J Immunother Cancer. 2025 Jun 22;13(6):e010739. doi: 10.1136/jitc-2024-010739.
Cancer immunotherapy (IO) enables patients to live well with cancer for many years, or even be cured. Several investigational IO agents recently failed in early-phase or late-phase trials, leading some to doubt the future of IO. Patient heterogeneity (eg, tumor characteristics, treatment history) increases the risk that a clinically active IO drug might be discarded. Enriching enrollment for patients with biomarkers hypothesized to reflect a higher probability of clinical benefit across clinical development should mitigate this risk. The Society for Immunotherapy of Cancer convened diverse IO stakeholders to discuss leveraging biomarkers at the earliest stages of drug development to accelerate the delivery of innovative IO agents to patients. This group developed a framework based on a biomarker-based enrichment strategy in early trials that evolves into the development of more precise predictive biomarkers in late phase trials. This framework integrates mechanistic insights related to the drug and its impact on the tumor microenvironment derived from preclinical data, digital pathology, exploratory multiomics, and artificial intelligence that are continuously refined through both adaptive and randomized clinical trials. Biomarker-based enrichment in early clinical development should de-risk late-stage trials, ultimately expanding the portfolio of innovative IO drugs available to patients.

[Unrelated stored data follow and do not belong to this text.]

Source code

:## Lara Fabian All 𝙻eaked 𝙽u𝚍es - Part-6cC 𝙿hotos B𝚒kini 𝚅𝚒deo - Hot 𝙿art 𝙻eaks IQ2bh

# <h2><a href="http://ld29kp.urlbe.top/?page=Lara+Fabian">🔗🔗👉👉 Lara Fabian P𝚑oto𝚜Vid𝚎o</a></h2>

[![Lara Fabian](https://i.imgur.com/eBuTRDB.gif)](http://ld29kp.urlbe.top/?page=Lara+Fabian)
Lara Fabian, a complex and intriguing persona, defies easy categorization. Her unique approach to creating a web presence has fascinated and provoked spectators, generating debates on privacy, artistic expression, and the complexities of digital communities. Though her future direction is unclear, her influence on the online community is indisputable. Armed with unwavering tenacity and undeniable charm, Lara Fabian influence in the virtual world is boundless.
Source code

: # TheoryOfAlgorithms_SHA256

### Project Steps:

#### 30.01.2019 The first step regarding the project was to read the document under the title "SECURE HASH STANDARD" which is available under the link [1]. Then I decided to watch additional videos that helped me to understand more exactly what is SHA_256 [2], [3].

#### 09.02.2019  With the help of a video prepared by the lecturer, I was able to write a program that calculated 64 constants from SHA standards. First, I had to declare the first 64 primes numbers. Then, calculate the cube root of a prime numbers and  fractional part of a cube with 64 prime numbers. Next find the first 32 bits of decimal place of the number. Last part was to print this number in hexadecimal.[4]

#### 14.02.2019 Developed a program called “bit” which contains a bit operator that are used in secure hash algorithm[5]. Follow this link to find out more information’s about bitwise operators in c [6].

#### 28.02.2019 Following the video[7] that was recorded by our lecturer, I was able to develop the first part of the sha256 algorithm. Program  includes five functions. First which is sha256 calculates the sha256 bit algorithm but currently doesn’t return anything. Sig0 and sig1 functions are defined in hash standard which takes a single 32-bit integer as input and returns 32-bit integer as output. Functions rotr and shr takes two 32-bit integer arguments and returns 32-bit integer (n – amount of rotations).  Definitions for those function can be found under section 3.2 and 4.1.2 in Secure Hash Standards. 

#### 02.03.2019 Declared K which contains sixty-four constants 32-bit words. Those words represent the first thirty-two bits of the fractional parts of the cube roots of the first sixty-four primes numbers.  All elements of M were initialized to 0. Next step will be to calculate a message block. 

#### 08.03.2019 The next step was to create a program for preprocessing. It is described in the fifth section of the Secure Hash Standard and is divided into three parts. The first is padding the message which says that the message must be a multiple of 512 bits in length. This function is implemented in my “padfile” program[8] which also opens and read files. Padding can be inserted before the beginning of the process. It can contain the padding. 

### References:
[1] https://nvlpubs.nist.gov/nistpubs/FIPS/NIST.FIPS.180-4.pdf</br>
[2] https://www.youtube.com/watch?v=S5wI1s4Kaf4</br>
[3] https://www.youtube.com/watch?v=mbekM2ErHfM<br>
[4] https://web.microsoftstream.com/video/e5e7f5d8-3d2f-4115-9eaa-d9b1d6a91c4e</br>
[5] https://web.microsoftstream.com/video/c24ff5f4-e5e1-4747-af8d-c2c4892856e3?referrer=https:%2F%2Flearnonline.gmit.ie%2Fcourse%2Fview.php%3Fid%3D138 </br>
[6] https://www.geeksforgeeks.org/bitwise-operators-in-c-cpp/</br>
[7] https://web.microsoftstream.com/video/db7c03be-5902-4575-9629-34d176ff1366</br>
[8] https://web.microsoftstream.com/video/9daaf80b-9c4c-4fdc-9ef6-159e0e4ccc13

癌症免疫疗法(IO)使患者能够与癌症长期共存,甚至实现治愈。近期,几种处于研究阶段的IO药物在早期或晚期试验中失败,这使得一些人对IO的未来产生怀疑。患者的异质性(如肿瘤特征、治疗史)增加了临床活性IO药物可能被弃用的风险。在临床开发过程中,为那些被认为更有可能从生物标志物中获得临床益处的患者增加入组人数,应可降低这一风险。癌症免疫治疗协会召集了不同的IO利益相关者,讨论如何在药物开发的最早阶段利用生物标志物,以加速将创新的IO药物提供给患者。该小组制定了一个框架,基于早期试验中基于生物标志物的富集策略,在后期试验中演变为开发更精确的预测性生物标志物。该框架整合了与药物及其对肿瘤微环境影响相关的机制见解,这些见解源自临床前数据、数字病理学、探索性多组学和人工智能,并通过适应性和随机临床试验不断完善。早期临床开发中基于生物标志物的富集应降低后期试验的风险,最终扩大可供患者使用的创新IO药物组合。